「走る八百屋」農業後押し、野菜ソムリエ白木さん3位

農家から旬の野菜を仕入れて販売している白木浩二氏=北九州市
農家から旬の野菜を仕入れて販売している白木浩二氏=北九州市

北九州市で八百屋を営む白木浩二氏(40)が、日本野菜ソムリエ協会(東京)主催の「野菜ソムリエアワード」で全国3位となる銅賞に輝いた。白木氏は野菜ソムリエとしての知識を生かし、農家を回ってその時一番おいしい野菜を買い付ける「走る八百屋」。適正価格を見極め、農家の安定収入につなげるのが信条だ。この活動が日本の農業が抱える課題解決にも役立つと奔走している。

納得の野菜扱う

白木氏は北九州市戸畑区の店舗「かのえ」や、同市内3カ所で週1~2回ずつ開くマルシェで野菜を販売している。多くの八百屋が市場から野菜を仕入れる中、白木氏は直接農家を訪れ、収穫期を迎えた野菜を買い付ける。北九州市内を中心に宗像、直方など周辺地域にも車を走らせ、野菜を積み込む日々を送る。

野菜ソムリエは、同協会が認定する民間資格で、野菜や果物の知識を持つ約6万人が資格を保有する。白木氏はこの中でも145人しかいない上級プロで、八百屋としておいしい野菜を追求し、15年にわたり野菜の魅力を分かりやすく伝えている点が評価された。アワードはソムリエの活動発表の場として開かれ、今回は約100人が応募した。

白木氏は25歳で資格を取得。当時は人脈がなく、農家や市場に飛び込み、畑作業やイベントの手伝いをしながら生産者らとの関係を築いた。「トマトでも甘いトマトを作る人もいれば、甘さに酸味を加えて味の深みを出す人もいる。直接生産者の話を聞いて仕入れるので、お客さんにこだわりを伝えられる」と語る。

畑で話を聞き、実際に食しながら、自身が納得する味の野菜を取り扱う八百屋となった。

農家の視点

白木氏は農家と消費者をつなぐ役割を果たし、日本の農業の課題にも思いを寄せる。

市場では、どの生産者が作った野菜も、種類ごとにほぼ同じ値段で売られている。旬の野菜が多く集まれば値段は安く付けられる。

「市場では味よりも量や見た目で値段が決まる。肉や魚は良質なものは高い値段が付くが、野菜は安くて当たり前で、農家が費用や月日をかけて作っても、味で値段が付きにくい」

農家が稼げなければ担い手も増えない。白木氏は、適正価格で販売することが農業の安定につながると考え、生産者の提示価格をできる限り考慮する。
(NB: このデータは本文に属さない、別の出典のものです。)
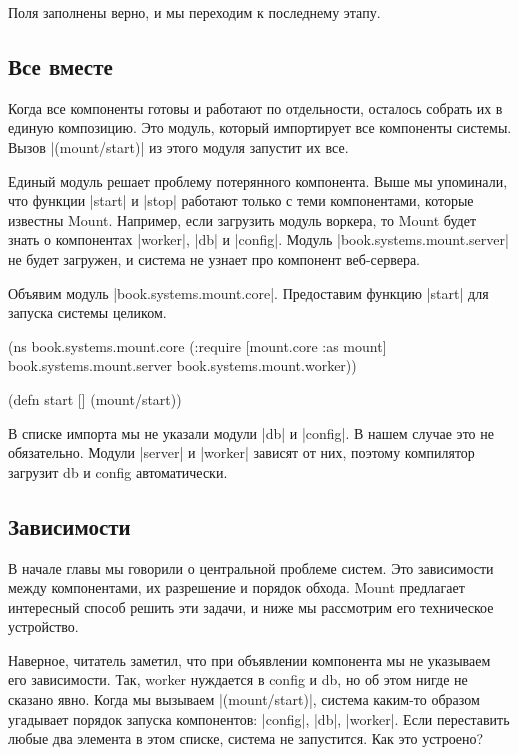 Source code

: Поля заполнены верно, и мы переходим к последнему этапу.

\subsection{Все вместе}

Когда все компоненты готовы и работают по отдельности, осталось собрать их в
единую композицию. Это модуль, который импортирует все компоненты системы. Вызов
\spverb|(mount/start)| из этого модуля запустит их все.

Единый модуль решает проблему потерянного компонента. Выше мы упоминали, что
функции \spverb|start| и \spverb|stop| работают только с теми компонентами, которые известны
Mount. Например, если загрузить модуль воркера, то Mount будет знать о
компонентах \spverb|worker|, \spverb|db| и \spverb|config|. Модуль \spverb|book.systems.mount.server| не
будет загружен, и система не узнает про компонент веб-сервера.

Объявим модуль \spverb|book.systems.mount.core|. Предоставим функцию \spverb|start| для
запуска системы целиком.

\begin{code}
(ns book.systems.mount.core
  (:require
   [mount.core :as mount]
   book.systems.mount.server
   book.systems.mount.worker))

(defn start []
  (mount/start))
\end{code}

В списке импорта мы не указали модули \spverb|db| и \spverb|config|. В нашем случае это не
обязательно. Модули \spverb|server| и \spverb|worker| зависят от них, поэтому компилятор
загрузит db и config автоматически.

\subsection{Зависимости}

В начале главы мы говорили о центральной проблеме систем. Это зависимости между
компонентами, их разрешение и порядок обхода. Mount предлагает интересный способ
решить эти задачи, и ниже мы рассмотрим его техническое устройство.

Наверное, читатель заметил, что при объявлении компонента мы не указываем его
зависимости. Так, worker нуждается в config и db, но об этом нигде не сказано
явно. Когда мы вызываем \spverb|(mount/start)|, система каким-то образом угадывает
порядок запуска компонентов: \spverb|config|, \spverb|db|, \spverb|worker|. Если переставить любые
два элемента в этом списке, система не запустится. Как это устроено?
市場より高い価格で仕入れることになるが、おいしさを尺度に価格を設定することで、客も納得して購入する。

スーパーなどでは季節関係なく野菜が手に入るが、白木氏は何でもそろう八百屋は目指さない。

「野菜には旬があり、その時ないならないでいい。農業は自然相手。天候によっては注文した量の野菜が取れないこともある。仕入れ量や価格を事前に決めてしまうと、農家の負担が増すこともある」

生産者が安定的に農業を続けられる販売スタイルを常に意識している。

シンプルに

野菜の魅力を客に伝えるとき、栄養素など難しい説明はしない。

「お客さんが知りたいのは、その野菜がおいしいかと、料理の仕方。ズッキーニならナスの代わりに使えてナスほど荷崩れしないなど、別の野菜に置き換えて伝える」

新型コロナウイルス感染拡大で、飲食店や流通の現場が大きな打撃を受けた。白木氏が野菜を届ける飲食店も厳しい状況が続く中、「野菜を切り口にいろんな店や業界とからみ、地元を盛り上げる活動をしたい」と意気込む。